For his college education, Kenneth Millar attended the University of Michigan in the United States, where he earned a degree in literature. In 1944, while doing his graduate work, his first novel was published.
The Dark Tunnel, aka I Die Slowly, published under his first pseudonym John Macdonald, was a spy thriller. In it, college professor Robert Branch ridicules his best friend for suspecting that a Nazi spy may be lurking in their sleepy Midwestern town.
Branch is more interested in the fact that his German ex-girlfriend has accepted a position at the university where he teaches. Trouble lands a one-two punch when first Branch's ex is suddenly engaged to marry the son of the university's German professor.
Then, Branch witnesses his suspicious best friend fall to his death from his office window. Branch is the only one who doesn't believe that his friend's death was a suicide. When the professor tries to solve the crime, he finds himself marked for death.
The same year that Kenneth Millar's first novel was published, he joined the Navy, as World War II was still raging. He served for two years as a communications officer.
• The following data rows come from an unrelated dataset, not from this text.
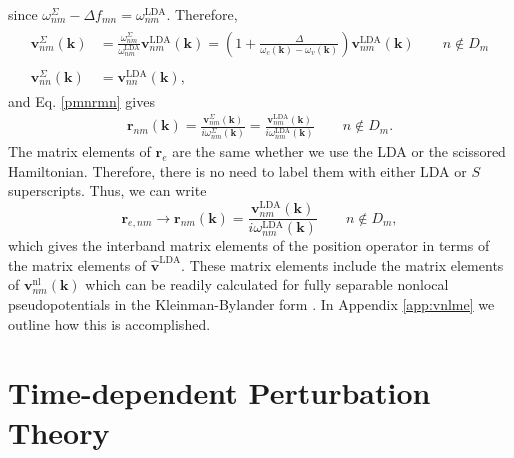 since $\omega^\Sigma_{nm}-\Delta f_{mn}=\omega^{\mathrm{LDA}}_{nm}$. Therefore,
\begin{align}\label{chon.9}
\begin{split}
\mathbf{v}^\Sigma_{nm}(\mathbf{k}) &=
\frac{\omega^\Sigma_{nm}}{\omega^{\mathrm{LDA}}_{nm}}
\mathbf{v}^\mathrm{LDA}_{nm}(\mathbf{k})
= \left(
1 + \frac{\Delta}{\omega_c(\mathbf{k})-\omega_v(\mathbf{k})}
\right)
\mathbf{v}^\mathrm{LDA}_{nm}(\mathbf{k})\qquad n\notin D_{m}\\\\
\mathbf{v}^\Sigma_{nn}(\mathbf{k}) &= \mathbf{v}^\mathrm{LDA}_{nn}(\mathbf{k}),
\end{split}
\end{align} 
and Eq. \eqref{pmnrmn} gives
\begin{align}\label{chon.10}
\mathbf{r}_{nm}(\mathbf{k})
= \frac{\mathbf{v}^\Sigma_{nm}(\mathbf{k})}{i\omega^\Sigma_{nm}(\mathbf{k})}
= \frac{\mathbf{v}^\mathrm{LDA}_{nm}(\mathbf{k})}
{i\omega^{\mathrm{LDA}}_{nm}(\mathbf{k})} \qquad n\notin D_{m}.
\end{align}
The matrix elements of $\mathbf{r}_{e}$ are the same whether we use the LDA or
the scissored Hamiltonian. Therefore, there is no need to label them with either
LDA or $S$ superscripts. Thus, we can write
\begin{equation}\label{chon.98}
\mathbf{r}_{e,nm}\to\mathbf{r}_{nm}(\mathbf{k}) =
\frac{\mathbf{v}^\mathrm{LDA}_{nm}(\mathbf{k})}
     {i\omega^{\mathrm{LDA}}_{nm}(\mathbf{k})}
\qquad n\notin D_{m},
\end{equation}   
which gives the interband matrix elements of the position operator in terms of
the matrix elements of $\hat{\mathbf{v}}^\mathrm{LDA}$. These matrix elements
include the matrix elements of $\mathbf{v}^{\mathrm{nl}}_{nm}(\mathbf{k})$ which
can be readily calculated for fully separable nonlocal pseudopotentials in the
Kleinman-Bylander form \cite{mottaCMS10, kleinmanPRL82, adolphPRB96}. In
Appendix \ref{app:vnlme} we outline how this is accomplished.



\section{Time-dependent Perturbation Theory}\label{tdpt}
After his discharge in 1946, he returned to Michigan, earned his Ph.D., and continued with his literary career.
Millar's third novel, Blue City (1947), marked his transition to hard-boiled detective fiction. It told the story of Johnny Weather, a young soldier who returns from the war to find that his estranged father is dead.
His father, a nightclub owner, was a prominent figure involved in the corruption of the town, and the police are more than happy to let his murder remain unsolved.
As Johnny Weather tries to solve the crime, he finds that more people than just the cops prefer that his father's murder remains unsolved, even the man's ex-wife, who attempts to seduce Johnny. The novel would be adapted as a feature film in 1986.
In 1949, Kenneth Millar published The Moving Target, his first novel featuring a detective character who had been the subject of a short story series.
Lew Archer, named after writer Lew Wallace and Philip Marlowe's partner Miles Archer, was not your typical detective. We learn a lot about him in his first novel.
Big (6'2") and tough, yet intelligent and compassionate, Lew Archer possessed far greater depth and humanity than the average hard-boiled detective.
A troubled child (he claimed that he once "took the strap away from my old man") turned petty thief, Archer was befriended and reformed by a kindhearted older policeman.
Archer became a cop himself, training with the Long Beach (California) Police Department. When he finds that the department is a cesspool of corruption, he won't go along with it, and is kicked off the force.
With the war on, Archer joins the Army and serves in military intelligence. After the war ends, he returns home and becomes a private detective. While he solves crimes, Archer pines for his ex-wife Sue and drinks too much.
In his first novel, he's hired by the dispassionate wife of an eccentric oil tycoon who has mysteriously vanished. His attempts to solve the crime lead him to a strange cast of characters and other crimes that must be solved before he can solve the one that he was hired to investigate.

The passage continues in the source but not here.